Così si era espresso Víctor Jara appena un mese e dieci giorni prima di essere assassinato con 44 proiettili dalla dittatura di Pinochet nel settembre del 1973. Si esprimeva in questo modo perché era così che concepiva il suo talento di musicista, compositore e cantante, come lavoratore che lotta per una vita degna e per un mondo più giusto. Un lavoratore combattente, che proprio per questo suo modo di essere così diretto e puro nelle sue idee (sempre a favore della vita e dell'uguaglianza), pagò con la sua vita il confrontarsi tanto appassionatamente contro il potere e contro il sistema.
Víctor Jara che oggi, nonostante sia assente fisicamente, è ancora vivo tra noi.
Tra noi, i giovani di Our Voice ed i redattori di Antimafia Dos Mil, che abbiamo visitato la Fondazione che porta il suo nome, in un’abitazione in Via Almirante Riveros al 067, nel Comune di La Providencia.
Mentre prendevamo posto in un settore all’ingresso della struttura ci ha accolto Cristian Galaz, direttore esecutivo della Fondazione.

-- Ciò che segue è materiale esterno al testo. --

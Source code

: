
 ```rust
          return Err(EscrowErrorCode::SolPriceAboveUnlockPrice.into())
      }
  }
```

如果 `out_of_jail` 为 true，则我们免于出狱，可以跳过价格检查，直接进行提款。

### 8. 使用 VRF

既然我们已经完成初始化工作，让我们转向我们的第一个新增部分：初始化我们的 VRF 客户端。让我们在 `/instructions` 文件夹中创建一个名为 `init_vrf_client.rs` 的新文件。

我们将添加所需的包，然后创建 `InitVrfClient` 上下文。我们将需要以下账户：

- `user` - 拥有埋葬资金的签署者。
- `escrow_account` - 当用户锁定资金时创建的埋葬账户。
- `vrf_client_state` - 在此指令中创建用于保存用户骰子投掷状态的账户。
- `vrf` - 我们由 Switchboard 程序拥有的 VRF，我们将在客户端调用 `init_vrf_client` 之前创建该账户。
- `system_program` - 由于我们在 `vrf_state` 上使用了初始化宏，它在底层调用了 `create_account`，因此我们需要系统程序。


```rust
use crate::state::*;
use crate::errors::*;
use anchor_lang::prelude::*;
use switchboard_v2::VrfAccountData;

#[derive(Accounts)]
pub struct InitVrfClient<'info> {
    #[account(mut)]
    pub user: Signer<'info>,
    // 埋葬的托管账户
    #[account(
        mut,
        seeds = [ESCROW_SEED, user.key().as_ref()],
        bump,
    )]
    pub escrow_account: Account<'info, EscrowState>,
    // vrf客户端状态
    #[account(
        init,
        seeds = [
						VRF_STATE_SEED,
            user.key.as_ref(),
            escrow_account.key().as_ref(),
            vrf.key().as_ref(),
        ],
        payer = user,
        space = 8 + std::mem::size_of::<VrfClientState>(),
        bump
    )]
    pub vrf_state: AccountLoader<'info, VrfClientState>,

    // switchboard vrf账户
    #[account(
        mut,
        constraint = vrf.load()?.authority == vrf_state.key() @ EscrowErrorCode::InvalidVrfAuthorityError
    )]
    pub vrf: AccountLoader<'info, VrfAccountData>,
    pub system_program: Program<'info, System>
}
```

Una Fondazione nata 26 anni fa.
"Io non lo l’ho conosciuto personalmente, ma lo vedevo cantare, lo vedevo nelle manifestazioni, perché Víctor Jara si era trasformato in un vero attivista dei diritti sociali, in un'epoca in cui il Cile viveva un periodo molto particolare. Gli eventi di quel tempo lo portarono in prima linea in un movimento culturale artistico che accompagnava quel processo sociale e politico. Lui si esibiva in grandi luoghi ma anche in posti molto piccoli. L'ultima esibizione la tenne, accogliendo l’invito di una piccola scuola, in località San Bernardo dove cantò per gli alunni. Era la vigilia del colpo di Stato. Egli era presente nel grande e nel piccolo. Per lui non c'erano differenze. E si vedeva. Per questo motivo la gente lo amava e lo ama fino al giorno d’oggi. Il popolo lo ama e lo porta nel suo cuore".
Víctor Jara, come molti alunni e professori dell'Università in cui si trovava, decise di rimanere sul posto ed accompagnare la resistenza, quell’11 settembre del 1973.
"Lui avrebbe potuto non rispondere all’appello che alcuni mesi addietro era stato fatto per difendere il presidente Allende, ma scelse di rispondere a quella chiamata, per andare incontro, alla fine, come tanti altri, alla tortura e alla morte. Victor era molto conosciuto e molto amato. Grazie a questo lui oggi non è un desaparecido in più. Cercarono di occultare il suo corpo ma la gente lo riconobbe nel luogo dove era stato abbandonato. Grazie a questo i suoi resti furono portati all'obitorio. Oggi il posto dove collocarono il suo cadavere è indicato come luogo di memoria accanto alla ferrovia, a fianco di un muro divisorio del Cimitero Metropolitano, nel comune di El Espejo. Lo lasciarono lì Victor, senza vita, ed un vicino lo trovò.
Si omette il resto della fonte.